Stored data
◇ ◇ ◇ ◇ ◇

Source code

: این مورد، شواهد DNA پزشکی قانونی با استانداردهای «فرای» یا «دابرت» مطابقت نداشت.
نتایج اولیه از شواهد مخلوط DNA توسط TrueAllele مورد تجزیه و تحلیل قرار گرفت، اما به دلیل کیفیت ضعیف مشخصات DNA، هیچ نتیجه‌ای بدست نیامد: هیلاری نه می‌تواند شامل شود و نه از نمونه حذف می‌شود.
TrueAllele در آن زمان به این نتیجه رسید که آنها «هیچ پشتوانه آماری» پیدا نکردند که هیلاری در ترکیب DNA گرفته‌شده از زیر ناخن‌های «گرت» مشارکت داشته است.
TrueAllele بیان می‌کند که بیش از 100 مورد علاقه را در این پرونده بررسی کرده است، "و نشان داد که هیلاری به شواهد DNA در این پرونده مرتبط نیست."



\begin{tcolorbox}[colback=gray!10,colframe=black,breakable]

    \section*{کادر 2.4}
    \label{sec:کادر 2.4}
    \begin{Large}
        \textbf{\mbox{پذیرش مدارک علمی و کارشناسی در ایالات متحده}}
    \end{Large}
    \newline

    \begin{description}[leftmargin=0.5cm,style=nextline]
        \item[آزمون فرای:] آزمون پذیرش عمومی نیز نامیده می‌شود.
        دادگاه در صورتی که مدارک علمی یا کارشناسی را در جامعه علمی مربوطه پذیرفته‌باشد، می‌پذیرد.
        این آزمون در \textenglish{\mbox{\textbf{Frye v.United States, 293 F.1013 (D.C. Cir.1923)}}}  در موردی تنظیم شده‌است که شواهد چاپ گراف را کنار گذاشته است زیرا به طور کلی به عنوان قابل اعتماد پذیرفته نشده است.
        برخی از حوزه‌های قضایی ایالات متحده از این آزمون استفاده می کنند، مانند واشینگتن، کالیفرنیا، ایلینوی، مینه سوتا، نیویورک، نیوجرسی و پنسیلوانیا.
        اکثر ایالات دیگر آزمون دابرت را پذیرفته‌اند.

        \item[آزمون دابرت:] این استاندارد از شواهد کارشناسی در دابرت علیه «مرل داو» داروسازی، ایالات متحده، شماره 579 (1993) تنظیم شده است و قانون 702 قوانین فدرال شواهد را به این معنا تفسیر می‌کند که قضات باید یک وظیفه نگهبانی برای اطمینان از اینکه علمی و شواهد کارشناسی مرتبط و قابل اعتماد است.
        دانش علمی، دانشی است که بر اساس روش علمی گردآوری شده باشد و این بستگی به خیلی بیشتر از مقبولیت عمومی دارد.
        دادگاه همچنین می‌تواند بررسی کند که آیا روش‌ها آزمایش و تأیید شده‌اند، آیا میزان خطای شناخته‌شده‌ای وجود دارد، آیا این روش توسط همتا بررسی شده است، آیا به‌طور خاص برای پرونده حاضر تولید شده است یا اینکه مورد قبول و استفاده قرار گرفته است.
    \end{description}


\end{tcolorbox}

◇ ◇ ◇ ◇ ◇

Task to carry out:
An exact repeat of all the records is required.

Completed task:
Source code

: این مورد، شواهد DNA پزشکی قانونی با استانداردهای «فرای» یا «دابرت» مطابقت نداشت.
نتایج اولیه از شواهد مخلوط DNA توسط TrueAllele مورد تجزیه و تحلیل قرار گرفت، اما به دلیل کیفیت ضعیف مشخصات DNA، هیچ نتیجه‌ای بدست نیامد: هیلاری نه می‌تواند شامل شود و نه از نمونه حذف می‌شود.
TrueAllele در آن زمان به این نتیجه رسید که آنها «هیچ پشتوانه آماری» پیدا نکردند که هیلاری در ترکیب DNA گرفته‌شده از زیر ناخن‌های «گرت» مشارکت داشته است.
TrueAllele بیان می‌کند که بیش از 100 مورد علاقه را در این پرونده بررسی کرده است، "و نشان داد که هیلاری به شواهد DNA در این پرونده مرتبط نیست."



\begin{tcolorbox}[colback=gray!10,colframe=black,breakable]

    \section*{کادر 2.4}
    \label{sec:کادر 2.4}
    \begin{Large}
        \textbf{\mbox{پذیرش مدارک علمی و کارشناسی در ایالات متحده}}
    \end{Large}
    \newline

    \begin{description}[leftmargin=0.5cm,style=nextline]
        \item[آزمون فرای:] آزمون پذیرش عمومی نیز نامیده می‌شود.
        دادگاه در صورتی که مدارک علمی یا کارشناسی را در جامعه علمی مربوطه پذیرفته‌باشد، می‌پذیرد.
        این آزمون در \textenglish{\mbox{\textbf{Frye v.United States, 293 F.1013 (D.C. Cir.1923)}}}  در موردی تنظیم شده‌است که شواهد چاپ گراف را کنار گذاشته است زیرا به طور کلی به عنوان قابل اعتماد پذیرفته نشده است.
        برخی از حوزه‌های قضایی ایالات متحده از این آزمون استفاده می کنند، مانند واشینگتن، کالیفرنیا، ایلینوی، مینه سوتا، نیویورک، نیوجرسی و پنسیلوانیا.
        اکثر ایالات دیگر آزمون دابرت را پذیرفته‌اند.

        \item[آزمون دابرت:] این استاندارد از شواهد کارشناسی در دابرت علیه «مرل داو» داروسازی، ایالات متحده، شماره 579 (1993) تنظیم شده است و قانون 702 قوانین فدرال شواهد را به این معنا تفسیر می‌کند که قضات باید یک وظیفه نگهبانی برای اطمینان از اینکه علمی و شواهد کارشناسی مرتبط و قابل اعتماد است.
        دانش علمی، دانشی است که بر اساس روش علمی گردآوری شده باشد و این بستگی به خیلی بیشتر از مقبولیت عمومی دارد.
        دادگاه همچنین می‌تواند بررسی کند که آیا روش‌ها آزمایش و تأیید شده‌اند، آیا میزان خطای شناخته‌شده‌ای وجود دارد، آیا این روش توسط همتا بررسی شده است، آیا به‌طور خاص برای پرونده حاضر تولید شده است یا اینکه مورد قبول و استفاده قرار گرفته است.
    \end{description}


\end{tcolorbox}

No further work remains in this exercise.